French lawmakers are debating the decision to join a military air campaign over Syria, raising new questions about what a year of U.S.-led bombing of the Islamic State group has accomplished.

British, Australian, and Belgian leaders are also considering expanding ongoing airstrikes in Iraq to Syria – but critics in all countries are questioning the point of widening a campaign that has failed to stem advances by the extremist organization.

French reconnaissance flights in Syria began last week, and President Francois Hollande said airstrikes there would follow soon. Tuesday's parliamentary debate is not a request for permission – the government needs none – but rather an opportunity to explain its decision before a skeptical audience.

Prime Minister Manuel Valls told Parliament that France will decide "alone" on it targets. He justified the decision to intervene in Syria as "self-defense" against terrorism. France has seen deadly attacks this year linked to Islamic extremists abroad.

The United States, Canada and Middle Eastern allies Bahrain, Saudi Arabia, Jordan and the United Arab Emirates have been striking targets in Syria for months and were recently joined by Turkey.

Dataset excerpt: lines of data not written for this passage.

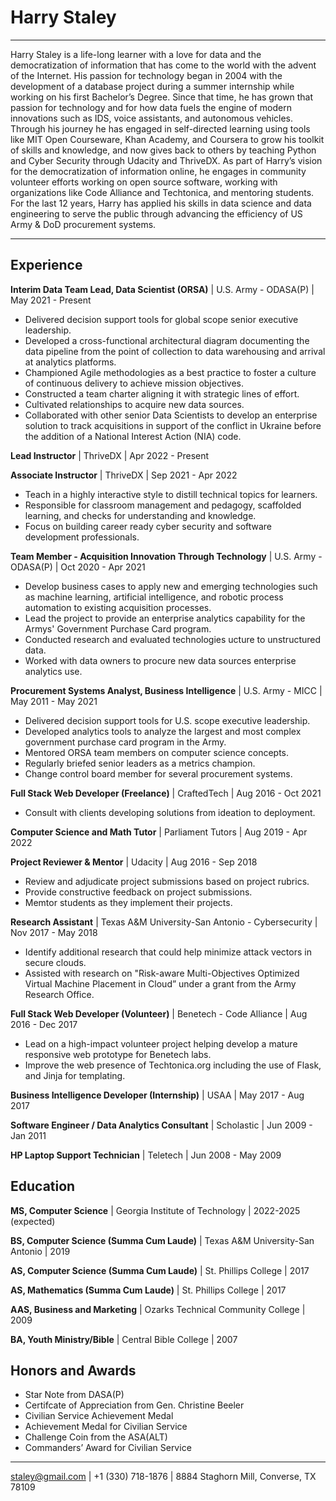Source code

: Harry Staley
============

----

Harry Staley is a life-long learner with a love for data and the democratization of information that has come to the world with the advent of the Internet.  His passion for technology began in 2004 with the development of a database project during a summer internship while working on his first Bachelor’s Degree.  Since that time, he has grown that passion for technology and for how data fuels the engine of modern innovations such as IDS, voice assistants, and autonomous vehicles.  Through his journey he has engaged in self-directed learning using tools like MIT Open Courseware, Khan Academy, and Coursera to grow his toolkit of skills and knowledge, and now gives back to others by teaching Python and Cyber Security through Udacity and ThriveDX.  As part of Harry’s vision for the democratization of information online, he engages in community volunteer efforts working on open source software, working with organizations like Code Alliance and Techtonica, and mentoring students. For the last 12 years, Harry has applied his skills in data science and data engineering to serve the public through advancing the efficiency of US Army & DoD procurement systems.

----

Experience
----------

**Interim Data Team Lead, Data Scientist (ORSA)** | U.S. Army - ODASA(P) | May 2021 - Present

* Delivered decision support tools for global scope senior executive leadership.
* Developed a cross-functional architectural diagram documenting the data pipeline from the point of collection to data warehousing and arrival at analytics platforms.
* Championed Agile methodologies as a best practice to foster a culture of continuous delivery to achieve mission objectives.
* Constructed a team charter aligning it with strategic lines of effort.
* Cultivated relationships to acquire new data sources.
* Collaborated with other senior Data Scientists to develop an enterprise solution to track acquisitions in support of the conflict in Ukraine before the addition of a National Interest Action (NIA) code.

**Lead Instructor** | ThriveDX | Apr 2022 - Present

**Associate Instructor** | ThriveDX | Sep 2021 - Apr 2022

* Teach in a highly interactive style to distill technical topics for learners.
* Responsible for classroom management and pedagogy, scaffolded learning, and checks for understanding and knowledge.
* Focus on building career ready cyber security and software development professionals.

**Team Member - Acquisition Innovation Through Technology** | U.S. Army - ODASA(P) | Oct 2020 - Apr 2021

* Develop business cases to apply new and emerging technologies such as machine learning, artificial intelligence, and robotic process automation to existing acquisition processes.
* Lead the project to provide an enterprise analytics capability for the Armys' Government Purchase Card program.
* Conducted research and evaluated technologies ucture to unstructured data.
* Worked with data owners to procure new data sources enterprise analytics use.

**Procurement Systems Analyst, Business Intelligence** | U.S. Army - MICC | May 2011 - May 2021

* Delivered decision support tools for U.S. scope executive leadership.
* Developed analytics tools to analyze the largest and most complex government purchase card program in the Army.
* Mentored ORSA team members on computer science concepts.
* Regularly briefed senior leaders as a metrics champion.
* Change control board member for several procurement systems.

**Full Stack Web Developer (Freelance)** | CraftedTech | Aug 2016 - Oct 2021

* Consult with clients developing solutions from ideation to deployment. 

**Computer Science and Math Tutor** | Parliament Tutors | Aug 2019 - Apr 2022

**Project Reviewer & Mentor** | Udacity | Aug 2016 - Sep 2018

* Review and adjudicate project submissions based on project rubrics.
* Provide constructive feedback on project submissions.
* Memtor students as they implement their projects.

**Research Assistant** | Texas A&M University-San Antonio - Cybersecurity | Nov 2017 - May 2018

* Identify additional research that could help minimize attack vectors in secure clouds.
* Assisted with research on "Risk-aware Multi-Objectives Optimized Virtual Machine Placement in Cloud” under a grant from the Army Research Office.

**Full Stack Web Developer (Volunteer)** | Benetech - Code Alliance | Aug 2016 - Dec 2017

* Lead on a high-impact volunteer project helping develop a mature responsive web prototype for Benetech labs.
* Improve the web presence of Techtonica.org including the use of Flask, and Jinja for templating.

**Business Intelligence Developer (Internship)** | USAA | May 2017 - Aug 2017

**Software Engineer / Data Analytics Consultant** | Scholastic | Jun 2009 - Jan 2011

**HP Laptop Support Technician** | Teletech | Jun 2008 - May 2009

Education
---------

**MS, Computer Science** | Georgia Institute of Technology | 2022-2025 (expected)

**BS, Computer Science (Summa Cum Laude)** | Texas A&M University-San Antonio | 2019

**AS, Computer Science (Summa Cum Laude)** | St. Phillips College | 2017

**AS, Mathematics (Summa Cum Laude)** | St. Phillips College | 2017

**AAS, Business and Marketing** |  Ozarks Technical Community College | 2009
 
**BA, Youth Ministry/Bible** | Central Bible College | 2007
 
Honors and Awards
-----------------

* Star Note from DASA(P)
* Certifcate of Appreciation from Gen. Christine Beeler
* Civilian Service Achievement Medal
* Achievement Medal for Civilian Service
* Challenge Coin from the ASA(ALT)
* Commanders’ Award for Civilian Service

----

<staley@gmail.com> | +1 (330) 718-1876 | 8884 Staghorn Mill, Converse, TX 78109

Until now, France, Britain, Australia, Belgium, Denmark and the Netherlands have only conducted airstrikes in Iraq, where the government has requested help dealing with the IS onslaught, fearing that hitting at IS in Syria would ultimately help the government of Syrian President Bashar al-Assad.

For France, the influx of Syrian and Iraqi refugees into Europe has shifted the equation.

"The government wants to be seen as being decisive and doing something," said Francois Heisbourg, chairman of the International Institute for Strategic Studies. "The beauty of airstrikes is you can decide them readily, you can implement them very quickly and easily, and in media terms they're quite spectacular."

However, he said he doesn't think the French airstrikes will be any more effective than the U.S.'s airstrikes in Syria, which he said "haven't been conclusive."

The conservative opposition in France also warned that airstrikes will not significantly change the situation on the ground.

"Would an air operation, with no regional powers involved and no international mandate, bring a strategic advantage? Clearly, we don't think so", Christian Jacob, head of the conservative group at the lower house of Parliament, stressed.

Valls, however, ruled out any ground intervention.

"The examples in Iraq and in Afghanistan teach us that we would need to mobilize tens of thousands of men who would then be exposed to great danger. And this is incidentally the trap that is set up against us by the Jihadists: forcing us to intervene on their ground to get us bogged down," he said.

Last week the prime ministers of Australia and Britain announced they would resettle Syrian refugees and called for expanding airstrikes to Syria – but they too have faced questions from the opposition.

"What's the objective here? What's the end game? It's not enough to be speaking in sound bites about what an evil organization Daesh is," Australian opposition deputy leader Tanya Plibersek said at the time, using the Arabic acronym for the IS group.

British Prime Minister David Cameron has indicated he'll push for a House of Commons vote on airstrikes on IS in Syria despite opposition by the new Labour leader Jeremy Corbyn.

"It doesn't necessarily depend on the views of one person," Cameron said during a recent trip to the Middle East, suggesting he'd push for vote if he believed enough lawmakers would back expansion.

Cameron has said he'd try for a vote when he thinks he can win parliamentary consensus. He was defeated in pushing for airstrikes on Syria in 2013.

Corbyn restated his opposition last weekend, writing in The Observer: "The prime minister will soon again be asking us to bomb Syria. That won't help refugees, it will create more."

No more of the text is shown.